- **Task statement**
Transcribe exactly, and only, the lines that run from the one containing "The default arguments" through the end of the records.

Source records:
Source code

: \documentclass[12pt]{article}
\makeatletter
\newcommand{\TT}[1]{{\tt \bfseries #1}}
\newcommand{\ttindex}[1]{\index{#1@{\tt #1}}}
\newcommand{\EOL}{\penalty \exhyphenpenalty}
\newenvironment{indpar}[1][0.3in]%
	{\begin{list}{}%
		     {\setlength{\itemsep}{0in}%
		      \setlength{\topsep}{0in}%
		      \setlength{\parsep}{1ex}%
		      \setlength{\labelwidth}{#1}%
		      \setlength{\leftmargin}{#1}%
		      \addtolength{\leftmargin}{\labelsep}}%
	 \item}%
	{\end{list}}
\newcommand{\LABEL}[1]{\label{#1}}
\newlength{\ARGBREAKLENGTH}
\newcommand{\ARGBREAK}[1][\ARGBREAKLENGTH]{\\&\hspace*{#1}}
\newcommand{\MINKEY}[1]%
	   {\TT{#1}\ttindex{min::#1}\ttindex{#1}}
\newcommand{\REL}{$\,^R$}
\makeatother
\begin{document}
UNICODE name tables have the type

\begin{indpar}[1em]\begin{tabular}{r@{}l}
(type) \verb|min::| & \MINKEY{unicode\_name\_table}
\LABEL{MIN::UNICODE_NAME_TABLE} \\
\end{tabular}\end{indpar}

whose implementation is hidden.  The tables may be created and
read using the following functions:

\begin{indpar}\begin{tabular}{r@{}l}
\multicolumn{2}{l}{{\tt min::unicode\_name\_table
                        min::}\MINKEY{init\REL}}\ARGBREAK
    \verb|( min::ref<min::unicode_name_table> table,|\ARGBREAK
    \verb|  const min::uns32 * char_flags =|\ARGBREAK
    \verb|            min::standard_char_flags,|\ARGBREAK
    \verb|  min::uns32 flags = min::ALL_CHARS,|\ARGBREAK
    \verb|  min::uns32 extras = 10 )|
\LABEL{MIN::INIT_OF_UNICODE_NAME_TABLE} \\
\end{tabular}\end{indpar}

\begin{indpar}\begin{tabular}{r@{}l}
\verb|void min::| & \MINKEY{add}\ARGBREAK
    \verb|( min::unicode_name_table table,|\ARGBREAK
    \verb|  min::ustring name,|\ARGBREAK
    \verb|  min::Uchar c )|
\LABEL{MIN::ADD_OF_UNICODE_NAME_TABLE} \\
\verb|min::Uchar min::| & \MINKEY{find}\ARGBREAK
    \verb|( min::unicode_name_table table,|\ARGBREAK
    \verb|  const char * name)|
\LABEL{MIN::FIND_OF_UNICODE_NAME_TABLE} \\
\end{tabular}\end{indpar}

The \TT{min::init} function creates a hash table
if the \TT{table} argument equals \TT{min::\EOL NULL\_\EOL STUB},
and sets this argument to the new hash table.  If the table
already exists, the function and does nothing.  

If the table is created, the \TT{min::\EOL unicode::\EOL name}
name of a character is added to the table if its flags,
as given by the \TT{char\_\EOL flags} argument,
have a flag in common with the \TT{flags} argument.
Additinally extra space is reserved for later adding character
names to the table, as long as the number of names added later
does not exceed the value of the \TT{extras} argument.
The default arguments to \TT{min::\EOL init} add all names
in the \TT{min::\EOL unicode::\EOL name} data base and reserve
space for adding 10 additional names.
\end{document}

- **The answer**
The default arguments to \TT{min::\EOL init} add all names
in the \TT{min::\EOL unicode::\EOL name} data base and reserve
space for adding 10 additional names.
\end{document}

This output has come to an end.